_Activity_.
Copy out exactly each line from the line with "कुऱिप्पिऩिऩ् उऌऌē कुवलयन् त्ōऩ्ऱुम्" through the last line of the material below.

_Recorded information_.

====

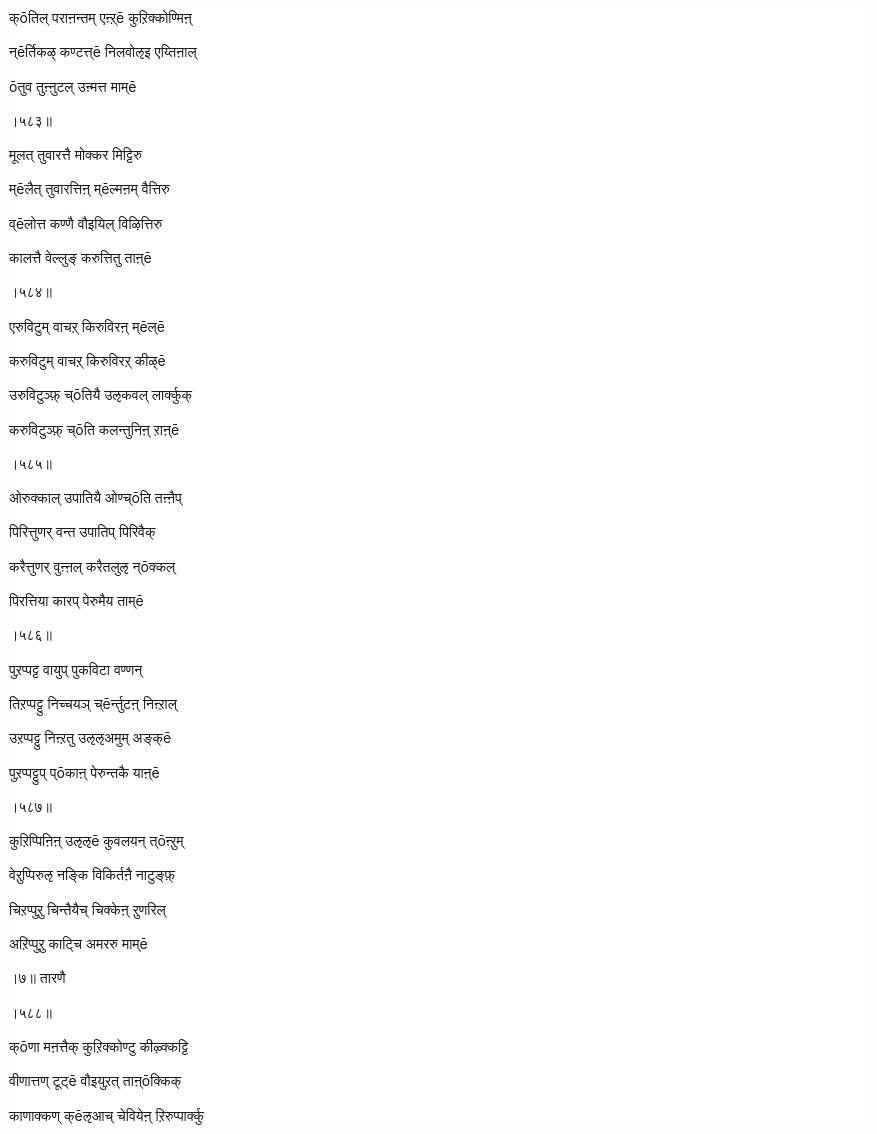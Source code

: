 क्ōतिल् पराऩन्तम् एऩ्ऱ्ē कुऱिक्कोण्मिऩ्  
    
न्ēर्तिकऴ् कण्टत्त्ē निलवोऌइ एय्तिऩाल्  
    
ōतुव तुऩ्ऩुटल् उऩ्मत्त माम्ē

।५८३॥  
    
मूलत् तुवारत्तै मोक्कर मिट्टिरु  
    
म्ēलैत् तुवारत्तिऩ् म्ēल्मऩम् वैत्तिरु  
    
व्ēलोत्त कण्णै वौइयिल् विऴित्तिरु  
    
कालत्तै वेल्लुङ् करुत्तितु ताऩ्ē

।५८४॥  
    
एरुविटुम् वाचऱ् किरुविरऩ् म्ēल्ē  
    
करुविटुम् वाचऱ् किरुविरऱ् कीऴ्ē  
    
उरुविटुञ्फ़् च्ōतियै उऌकवल् लार्क्कुक्  
    
करुविटुञ्फ़् च्ōति कलन्तुनिऩ् ऱाऩ्ē

।५८५॥  
    
ओरुक्काल् उपातियै ओण्च्ōति तऩ्ऩैप्  
    
पिरित्तुणर् वन्त उपातिप् पिरिवैक्  
    
करैत्तुणर् वुऩ्ऩल् करैतलुऌ न्ōक्कल्  
    
पिरत्तिया कारप् पेरुमैय ताम्ē

।५८६॥  
    
पुऱप्पट्ट वायुप् पुकविटा वण्णन्   
    
तिऱप्पट्टु निच्चयञ् च्ēर्न्तुटऩ् निऩ्ऱाल्  
    
उऱप्पट्टु निऩ्ऱतु उऌऌअमुम् अङ्क्ē  
    
पुऱप्पट्टुप् प्ōकाऩ् पेरुन्तकै याऩ्ē

।५८७॥  
    
कुऱिप्पिऩिऩ् उऌऌē कुवलयन् त्ōऩ्ऱुम्  
    
वेऱुप्पिरुऌ नङ्कि विकिर्तऩै नाटुङ्फ़्  
    
चिऱप्पुऱु चिन्तैयैच् चिक्केऩ् ऱुणरिल्  
    
अऱिप्पुऱु काट्चि अमररु माम्ē

।७॥ तारणै

।५८८॥  
    
क्ōणा मऩत्तैक् कुऱिक्कोण्टु कीऴ्क्कट्टि  
    
वीणात्तण् टूट्ē वौइयुऱत् ताऩ्ōक्किक्  
    
काणाक्कण् क्ēऌआच् चेवियेऩ् ऱिरुप्पार्क्कु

====

_Output for this exercise_.
कुऱिप्पिऩिऩ् उऌऌē कुवलयन् त्ōऩ्ऱुम्  
    
वेऱुप्पिरुऌ नङ्कि विकिर्तऩै नाटुङ्फ़्  
    
चिऱप्पुऱु चिन्तैयैच् चिक्केऩ् ऱुणरिल्  
    
अऱिप्पुऱु काट्चि अमररु माम्ē

।७॥ तारणै

।५८८॥  
    
क्ōणा मऩत्तैक् कुऱिक्कोण्टु कीऴ्क्कट्टि  
    
वीणात्तण् टूट्ē वौइयुऱत् ताऩ्ōक्किक्  
    
काणाक्कण् क्ēऌआच् चेवियेऩ् ऱिरुप्पार्क्कु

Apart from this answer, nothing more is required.